Eine umfangreiche Sanierungswelle steht den Hausbesitzern im Kreis St. Wendel bevor. Nach einer aktuellen Untersuchung des Pestel-Instituts sind 64 Prozent der etwa 43.000 Wohnungen im Landkreis bereits 45 Jahre alt oder älter. Dies entspricht rund 27.400 Wohnungen, die nach Einschätzung der Experten sanierungsbedürftig sind.
Die Analyse zeigt zudem, dass die Wohngebäude im Kreis St. Wendel beim Energieverbrauch pro Quadratmeter 6,9 Prozent über dem bundesweiten Durchschnitt liegen. „Je mehr Geld Bewohner fürs Heizen und für warmes Wasser ausgeben müssen, desto höher ist der Druck, das Haus energetisch zu sanieren“, erläutert Matthias Günther vom Pestel-Institut, das die Studie im Auftrag des Bundesverbandes Deutscher Baustoff-Fachhandel (BDB) durchgeführt hat.

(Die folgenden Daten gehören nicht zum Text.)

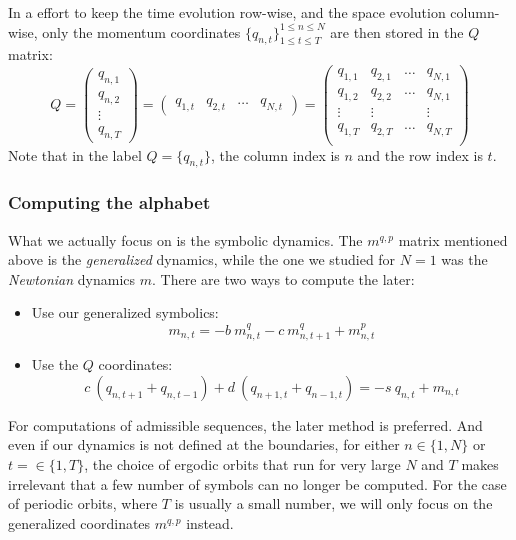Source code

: In a effort to keep the time evolution row-wise, and the space evolution
column-wise, only the momentum coordinates $\{q_{n,t}\}^{1\leqslant n
\leqslant N}_{1 \leqslant t \leqslant T}$ are then stored in the $Q$
matrix:
\[
Q = \left( \begin{array}{c}
q_{n,1} \\
q_{n,2} \\
\vdots \\
q_{n,T}
\end{array} \right)
=
\left( \begin{array}{cccc}
q_{1,t} & q_{2,t} & \dots & q_{N,t}
\end{array} \right)
=
\left( \begin{array}{cccc}
q_{1,1} & q_{2,1} & \dots & q_{N,1} \\
q_{1,2} & q_{2,2} & \dots & q_{N,1} \\
\vdots & \vdots  & \: & \vdots \\
q_{1,T} & q_{2,T} & \dots & q_{N,T} \\
\end{array} \right)
\]
Note that in the label $Q = \{q_{n,t}\}$, the column index is $n$ and
the row index is $t$.

\subsubsection{Computing the alphabet}

What we actually focus on is the symbolic dynamics. The $m^{q,p}$ matrix
mentioned above is the \textit{generalized} dynamics, while the one we
studied for $N = 1$ was the \textit{Newtonian} dynamics $m$. There are
two ways to compute the later:
\begin{itemize}
\item
Use our generalized symbolics:
\[
m_{n,t} = -b \: m^q_{n,t} - c \: m^q_{n,t+1} + m^p_{n,t}
\]

\item
Use the $Q$ coordinates:
\[
c\:(q_{n,t+1} + q_{n,t-1}) + d\:(q_{n+1,t} + q_{n-1,t}) = -s \: q_{n,t} + m_{n,t}
\]
\end{itemize}

For computations of admissible sequences, the later method is preferred.
And even if our dynamics is not defined at the boundaries, for either $n
\in \{1, N\}$ or $t =\in \{1, T\}$, the choice of ergodic orbits that run
for very large $N$ and $T$ makes irrelevant that a few number of symbols
can no longer be computed. For the case of periodic orbits, where $T$ is
usually a small number, we will only focus on the generalized coordinates
$m^{q,p}$ instead.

Um das Ziel der Klimaneutralität bis 2045 zu erreichen, müssten die Sanierungen erheblich beschleunigt werden. Die Experten rechnen mit jährlichen Kosten von etwa 226 Millionen Euro allein für energetische Sanierungen im Landkreis – und das über einen Zeitraum von 20 Jahren. „Wenn der Kreis St. Wendel bis dahin klimaneutral wohnen soll, dann ist es notwendig, bei den Sanierungen in den ‚Turbo-Gang‘ zu schalten“, betont Günther.
BDB-Präsidentin Katharina Metzger bezeichnet das Vorhaben als „Mammut-Projekt für den Landkreis St. Wendel“ und fordert verstärkte finanzielle Unterstützung für Hausbesitzer. „Entscheidend ist, dass mehr und mehr – gerade private – Hauseigentümer mitziehen. Vor allem, dass sie sich Sanierungen überhaupt erlauben können. Das klappt nur, wenn die Politik mehr Anreize schafft: Es ist höchste Zeit, Energiespar-Sanierungen deutlich besser zu fördern als bislang“, so Metzger. Sie kritisiert zudem Pläne von Bundeswirtschaftsministerin Katherina Reiche (CDU), Förderprogramme für Sanierungen um über 3 Milliarden Euro zu kürzen.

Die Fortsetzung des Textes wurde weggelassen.